After a while she seems to make peace with it and Emily shivers when J.J.'s head ducks down and she traces the scar with her tongue, mapping the slightly raised tissue a few times before she leaves a soft whisper of a kiss to the brand on her chest.
And then one of J.J.'s hands splays across the scar on her stomach and they both suck in a breath of air and then let it out like they've been holding it in for ages.
And maybe they have.
She drops to her knees right in front of her wife and this time she doesn't waste time with feather-light touches, instead firmly tracing the pattern of the scar tissue. It runs from her left hip bone diagonal to her bellybutton. She know Emily isn't particularly fond of the way this scar has turned out, the purpose of the emergency surgery to save her life rather than give her the smallest and prettiest scar possible.
So the skin is pulled a little tight where they stitched her up, the skin pulled tighter on the left side of her body. Her ribs and her hipbone are noticeably sharper on that side than they are on the other and the scar is admittedly a little scary looking. Not for her, but because scars like that only result from life threatening injuries, cosmetic considerations thrown out the window because they're not even sure she'll make it through the operation let alone live for the wound to heal into a scar.
Emily has become more comfortable with it over the years, one-piece bathing suits and cover ups at BAU pool parties traded in for bikinis and sun tan lotion in the last two years. But she remembers how hard it had been for Emily to learn to love that scar, to wear it as a sign of her strength in life rather than a reminder of death.
It hadn't been easy getting to this point but now J.J. dislikes it more than Emily does.
She hadn't known it, had never had issues with it until today.
So her fingers press firmly against the raised skin, eyes following the path her fingers take and Emily rests a hand on her head and runs her fingers through her hair and gives her the time she needs to learn to love this part of her.

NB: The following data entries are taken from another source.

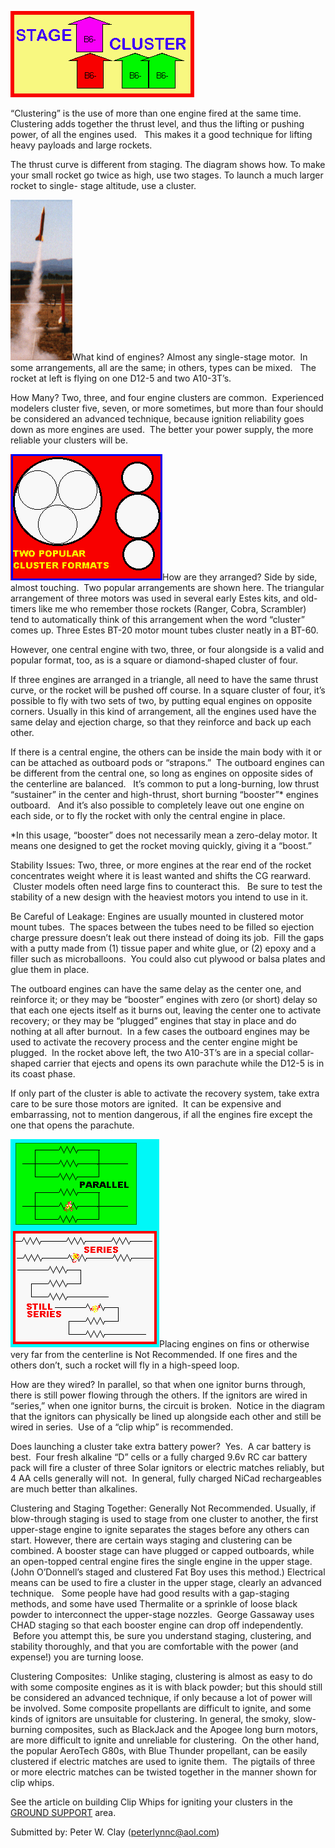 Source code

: ![](/images/cluster_st_cl.gif)

“Clustering” is the use of more than one engine fired at the same time. Clustering adds together the thrust level, and thus the lifting or pushing power, of all the engines used. &nbsp; This makes it a good technique for lifting heavy payloads and large rockets.

The thrust curve is different from staging. The diagram shows how. To make your small rocket go twice as high, use two stages. To launch a much larger rocket to single- stage altitude, use a cluster.

![](/images/cluster_bbbvcfly.gif)What kind of engines? Almost any single-stage motor. &nbsp;In some arrangements, all are the same; in others, types can be mixed. &nbsp; The rocket at left is flying on one D12-5 and two A10-3T’s.

How Many? Two, three, and four engine clusters are common. &nbsp;Experienced modelers cluster five, seven, or more sometimes, but more than four should be considered an advanced technique, because ignition reliability goes down as more engines are used. &nbsp;The better your power supply, the more reliable your clusters will be.

![](/images/cluster_clformat.gif)How are they arranged? Side by side, almost touching. &nbsp;Two popular arrangements are shown here. The triangular arrangement of three motors was used in several early Estes kits, and old-timers like me who remember those rockets (Ranger, Cobra, Scrambler) tend to automatically think of this arrangement when the word “cluster” comes up. Three Estes BT-20 motor mount tubes cluster neatly in a BT-60.

However, one central engine with two, three, or four alongside is a valid and popular format, too, as is a square or diamond-shaped cluster of four.

If three engines are arranged in a triangle, all need to have the same thrust curve, or the rocket will be pushed off course. In a square cluster of four, it’s possible to fly with two sets of two, by putting equal engines on opposite corners. Usually in this kind of arrangement, all the engines used have the same delay and ejection charge, so that they reinforce and back up each other.

If there is a central engine, the others can be inside the main body with it or can be attached as outboard pods or “strapons.” &nbsp;The outboard engines can be different from the central one, so long as engines on opposite sides of the centerline are balanced. &nbsp; It’s common to put a long-burning, low thrust “sustainer” in the center and high-thrust, short burning “booster”\* engines outboard. &nbsp;&nbsp;And it’s also possible to completely leave out one engine on each side, or to fly the rocket with only the central engine in place.

\*In this usage, “booster” does not necessarily mean a zero-delay motor. It means one designed to get the rocket moving quickly, giving it a “boost.”

Stability Issues: Two, three, or more engines at the rear end of the rocket concentrates weight where it is least wanted and shifts the CG rearward. &nbsp;Cluster models often need large fins to counteract this. &nbsp; Be sure to test the stability of a new design with the heaviest motors you intend to use in it.

Be Careful of Leakage: Engines are usually mounted in clustered motor mount tubes. &nbsp;The spaces between the tubes need to be filled so ejection charge pressure doesn’t leak out there instead of doing its job. &nbsp;Fill the gaps with a putty made from (1) tissue paper and white glue, or (2) epoxy and a filler such as microballoons. &nbsp;You could also cut plywood or balsa plates and glue them in place.

The outboard engines can have the same delay as the center one, and reinforce it; or they may be “booster” engines with zero (or short) delay so that each one ejects itself as it burns out, leaving the center one to activate recovery; or they may be “plugged” engines that stay in place and do nothing at all after burnout. &nbsp;In a few cases the outboard engines may be used to activate the recovery process and the center engine might be plugged. &nbsp;In the rocket above left, the two A10-3T’s are in a special collar-shaped carrier that ejects and opens its own parachute while the D12-5 is in its coast phase.

If only part of the cluster is able to activate the recovery system, take extra care to be sure those motors are ignited. &nbsp;It can be expensive and embarrassing, not to mention dangerous, if all the engines fire except the one that opens the parachute. &nbsp;

![](/images/cluster_clwiring.gif)Placing engines on fins or otherwise very far from the centerline is Not Recommended. If one fires and the others don’t, such a rocket will fly in a high-speed loop.

How are they wired? In parallel, so that when one ignitor burns through, there is still power flowing through the others. If the ignitors are wired in “series,” when one ignitor burns, the circuit is broken. &nbsp;Notice in the diagram that the ignitors can physically be lined up alongside each other and still be wired in series. &nbsp;Use of a “clip whip” is recommended.

Does launching a cluster take extra&nbsp;battery power? &nbsp;Yes. &nbsp;A car battery is best. &nbsp;Four fresh alkaline “D” cells or a fully charged 9.6v RC car battery pack will fire a cluster of three Solar ignitors or electric matches reliably, but 4 AA cells generally will not. &nbsp;In general, fully charged NiCad rechargeables are much better than alkalines.

Clustering and Staging Together: Generally Not Recommended. Usually, if blow-through staging is used to stage from one cluster to another, the first upper-stage engine to ignite separates the stages before any others can start. However, there are certain ways staging and clustering can be combined. A booster stage can have plugged or capped outboards, while an open-topped central engine fires the single engine in the upper stage. (John O’Donnell’s staged and clustered Fat Boy uses this method.)&nbsp;Electrical means can be used to fire a cluster in the upper stage, clearly an advanced technique. &nbsp;&nbsp;Some people have had good results with a gap-staging methods, and some have used Thermalite or a sprinkle of loose black powder to interconnect the upper-stage nozzles. &nbsp;George Gassaway uses CHAD staging so that each booster engine can drop off independently. &nbsp;Before you attempt this, be sure you understand staging, clustering, and stability thoroughly, and that you are comfortable with the power (and expense!) you are turning loose.

Clustering Composites: &nbsp;Unlike staging, clustering is almost as easy to do with some composite engines as it is with black powder; but this should still be considered an advanced technique, if only because a lot of power will be&nbsp;involved. Some composite propellants are difficult to ignite, and some kinds of ignitors are unsuitable for clustering. In general, the smoky, slow-burning composites, such as BlackJack and the Apogee long burn motors, are more difficult to ignite and unreliable for clustering. &nbsp;On the other hand, the popular AeroTech G80s, with&nbsp;Blue Thunder propellant, can be easily clustered if electric matches are used to ignite them. &nbsp;The pigtails of three or more electric matches can be twisted together in the manner shown for clip whips.

See the article on building Clip Whips for igniting your clusters in the [GROUND SUPPORT](index_support.html) area.

Submitted by: Peter W. Clay (peterlynnc@aol.com)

This is her wife who she worships, and she wants to love every inch of her body.
Scars included.
She trails soft kisses along the jagged scar and meets Emily's eyes as she does it, seeing the love and patience radiated back at her and suddenly the words in her head fade away and the 'let me go' she's been hearing on loop for hours changes to other things, more important things, the most important things Emily has ever said to her.
I love you.
Those are my sons too!
Of course I want to marry you.
I do.
I'm pregnant.
I'll love you until the very last breath leaves my body.